Narcissism and Psychopathy

From 2000 – 2004, I was the Director of Outreach in Research in the Department of Psychiatry at the Icahn School of Medicine (fka Mount Sinai School of Medicine) in NYC, and Director of Outreach in Research for Northern New England in the Department of Psychiatry at Harvard Medical School in Boston from 2005 – 2009. As an interviewer and diagnostician, my psychiatric research included work with people with pervasive characterological conditions such as Narcissism, Borderline, and AntiSocial Personality Disorder as well as Psychotic Disorders.  As a clinician in the Bronx, NY, I ran groups for male and female perpetrators of Domestic Violence (DV) who met criteria for personality and aggression disorders, as well as for people who were targets of DV. As a public speaker, I speak nationally for professional therapists, lawyers, and non-professionals, on the dynamics of narcissism including relationships with narcissists, sociopaths, coercive controllers, and other predatory personality styles. With knowledge, experience, and humor, I am able to explain the painful dynamics of predatory pairings as well as the vulnerabilities that keep the “magnets” of narcissism engaged with their partners. My  presentations help attendees answer such questions as “Am I a Narcissist Magnet?” “How Can I Repel a Narcissist?” and “How Can I Heal from a Relationship with a Narcissist?”

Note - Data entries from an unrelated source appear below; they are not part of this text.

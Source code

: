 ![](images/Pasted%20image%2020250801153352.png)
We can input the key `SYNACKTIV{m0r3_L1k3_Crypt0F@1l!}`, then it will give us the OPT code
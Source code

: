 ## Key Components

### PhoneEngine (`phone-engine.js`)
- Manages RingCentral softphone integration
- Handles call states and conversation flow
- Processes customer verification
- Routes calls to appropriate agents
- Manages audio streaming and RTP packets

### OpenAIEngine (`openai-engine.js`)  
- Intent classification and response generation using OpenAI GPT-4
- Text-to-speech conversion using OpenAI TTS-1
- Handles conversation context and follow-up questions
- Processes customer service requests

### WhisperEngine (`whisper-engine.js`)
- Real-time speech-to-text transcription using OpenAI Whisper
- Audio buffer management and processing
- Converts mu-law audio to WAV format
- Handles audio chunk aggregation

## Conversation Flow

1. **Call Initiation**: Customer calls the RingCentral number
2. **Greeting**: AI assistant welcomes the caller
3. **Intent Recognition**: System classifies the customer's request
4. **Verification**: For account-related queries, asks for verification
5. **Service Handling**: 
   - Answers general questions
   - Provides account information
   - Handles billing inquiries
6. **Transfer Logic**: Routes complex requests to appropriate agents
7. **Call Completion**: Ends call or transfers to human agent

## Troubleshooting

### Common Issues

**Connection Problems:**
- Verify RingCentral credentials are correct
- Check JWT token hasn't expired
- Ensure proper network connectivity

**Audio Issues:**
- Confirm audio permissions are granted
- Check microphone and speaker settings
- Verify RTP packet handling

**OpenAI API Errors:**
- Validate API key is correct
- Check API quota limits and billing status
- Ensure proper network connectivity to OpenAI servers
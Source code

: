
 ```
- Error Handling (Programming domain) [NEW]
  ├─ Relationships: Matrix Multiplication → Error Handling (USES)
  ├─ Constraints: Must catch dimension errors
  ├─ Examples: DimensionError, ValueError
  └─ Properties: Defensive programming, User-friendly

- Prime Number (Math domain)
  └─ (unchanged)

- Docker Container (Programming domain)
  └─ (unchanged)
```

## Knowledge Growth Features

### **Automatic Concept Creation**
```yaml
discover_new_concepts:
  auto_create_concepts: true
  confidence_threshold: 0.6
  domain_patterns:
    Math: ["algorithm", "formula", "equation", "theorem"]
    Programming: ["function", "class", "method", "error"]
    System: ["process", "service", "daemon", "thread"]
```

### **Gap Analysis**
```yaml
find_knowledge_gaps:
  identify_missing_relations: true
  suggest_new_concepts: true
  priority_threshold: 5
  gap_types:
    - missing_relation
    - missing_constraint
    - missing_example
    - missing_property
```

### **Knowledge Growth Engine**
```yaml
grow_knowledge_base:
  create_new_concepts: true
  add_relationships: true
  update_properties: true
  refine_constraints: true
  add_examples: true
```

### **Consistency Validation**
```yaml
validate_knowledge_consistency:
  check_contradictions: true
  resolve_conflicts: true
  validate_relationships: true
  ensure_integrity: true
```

When people with narcissistic and antisocial behaviors participate in legal battles, they can be extremely charming to some people, as well as covertly and devastatingly destructive to others. Robert Hare, a world leader in research on psychopathy and developer of the Hare Psychopathy Checklist (PCL-R) states that anyone, even he, can be fooled. When the antisocial behaviors are “under the radar,” lawyers, counselors, and judges can all be fooled and lose sight of underlying dynamics. This can have dire results whereby the courts and attorneys mistake the predator’s “target” to be irrational, neurotic, obstreperous, hypervigilant, paranoid, alienating, and obstructionistic when in fact it is the target who is responding rationally to the abuser’s pernicious and manipulative covert abuse. I can serve as a resource for consultation to help attorneys understand how to identify and address some of these behaviors. Knowing what’s going on is half the battle!

In the therapeutic setting, counselors who do not understand the dynamics of  coercive control may in fact assist the abuser by unwittingly colluding with him/her. Counselors may “blame the victim” by assuming s/he can simply extricate him/herself from a relationship dynamic that is more akin to Stockholm Syndrome than “codependence”or “love addiction.” I present on these topics to lawyers, counselors, mediators, judges, and the public-at-large.